The Architectural Billing Index (ABI) jumped nearly two points in the latest report from the American Institute of Architects. The ABI rose from 52.0 in November to 54.2 in December (any score of 50 or greater represents an increase in billings). The November rating was the previous highest score since 2007.

The ABI is a leading economic indicator of construction activity, reflecting a general nine to twelve month lag between architectural billings and construction spending.

December Regional Averages:
  • Northeast: 55.3
  • South: 54.8
  • Midwest: 52.9
  • West: 48.4

Tuesday, January 18, 2011

Feds Must Lease Space in Energy Effecient Buildings

A new law went into effect in late December 2010, mandating that (with few exceptions) federal agencies may only occupy space in buildings that carry the U.S. EPA's ENERGY STAR label.

The Energy Independence and Security Act of 2007 formally went into effect on December 19, 2010. The General Services Agency (GSA), which handles leasing and property matters on behalf of the Federal Government, began integrating the new leasing requirements into negotiations and leases as of September of 2010.

A famous saying is "don't fight the Fed". This is generally attributed to fiscal policy, but the Federal government is the nation's largest commercial tenant, leasing more than 370 million square feet of space in 2008 alone. When the Fed says we only lease in ENERGY STAR buildings, commercial property owners and managers listen.

Sustainability is no longer a trend, it is now a policy.

Friday, January 14, 2011

Consolidation in Office Furniture Industry Continues into 2011

Capacity reduction appears to be the theme for 2011 as major players in the manufacturing and distribution side of the office furniture industry continue to "right-size" their organizations.

Published reports this week detail that Steelcase Inc. plans to close three manufacturing facilities in North America (two in the mid-west and one in Canada), resulting in approximately 750 layoffs.
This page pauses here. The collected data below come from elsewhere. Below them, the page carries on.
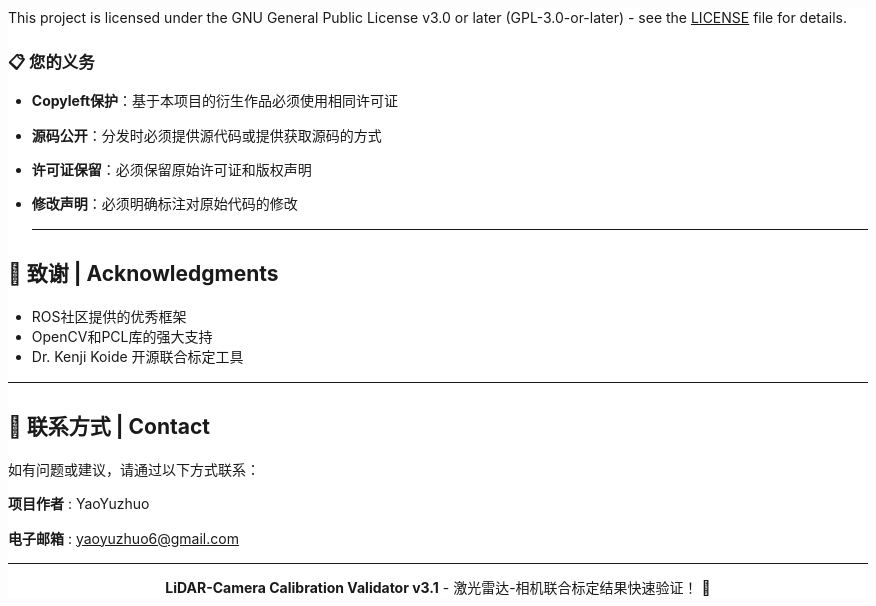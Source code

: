 This project is licensed under the GNU General Public License v3.0 or later (GPL-3.0-or-later) - see the [LICENSE](LICENSE) file for details.

### 📋 您的义务

- **Copyleft保护**：基于本项目的衍生作品必须使用相同许可证

- **源码公开**：分发时必须提供源代码或提供获取源码的方式

- **许可证保留**：必须保留原始许可证和版权声明

- **修改声明**：必须明确标注对原始代码的修改

  ---

## 🤝 致谢 | Acknowledgments

- ROS社区提供的优秀框架
- OpenCV和PCL库的强大支持
- Dr. Kenji Koide 开源联合标定工具

---

## 📮 联系方式 | Contact

如有问题或建议，请通过以下方式联系：

**项目作者** : YaoYuzhuo

**电子邮箱** : yaoyuzhuo6@gmail.com

---

<p align="center">
  <b>LiDAR-Camera Calibration Validator v3.1</b> - 激光雷达-相机联合标定结果快速验证！ 🚀
</p>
There is speculation that some of the jobs (including the manufacturer of the high end Leap chair), could be moving south to Steelcase plants in Mexico.

Last week United Stationers, an office furniture and office supply wholesale distributor, announced a series of "Workforce Realignment Actions". These "actions" include a "voluntary early retirement program", and a "focused realignment in certain areas of the company". No further details were provided, however "Workforce Realignment Actions" seems like a nice euphemism for layoffs.

From the sidelines it seems a bit late in the cycle to be making these types of major operational changes...

Tuesday, January 11, 2011

Allsteel's Stride Recognized for Good Design (Again)

Allsteel Inc. continues to be recognized for their innovative design, earning two 2010 GOOD Design awards from the Chicago Athenaeum and The European Center for Architecture Art Design and Urban Studies, for expansions to their Stride Workstation platform.

Awards were earned for its Stride Benching System

and for Stride's unique Sit to Stand application, which can be integrated into any of Allsteel's workstations:

I still find that a lot of my clients equate today's open plan workstations to Dilbert's cube. Those days are long gone, and the spaces being designed today look nothing like the cube farms of yesterday.

If you haven't seen current workstations (2007 and newer), click (HERE) to check out the Stride website and to see what good design is all about.

Monday, January 10, 2011

More Sustainable Standards for Furniture

First came LEED certification, next came the CALGREEN requirements (for those of us in California), now we can all breathe a sigh of relief because ANSI (American National Standards Institute) has approved and released the ANSI/BIFMA e3-2010 Furniture Sustainability Standard.

The e3 standard defines the technical requirements of the Level product certification program. The Level program is actually a useful tool, in that it provides the industry a standard benchmark to evaluate whether or not office furniture is manufactured in a sustainable manner using sustainable materials. This separates the truly sustainable products and organizations from the posers.

If past history is guide, the larger manufacturers will conform to the Level product requirements, and the smaller manufacturers (and specifically import manufacturers) will not.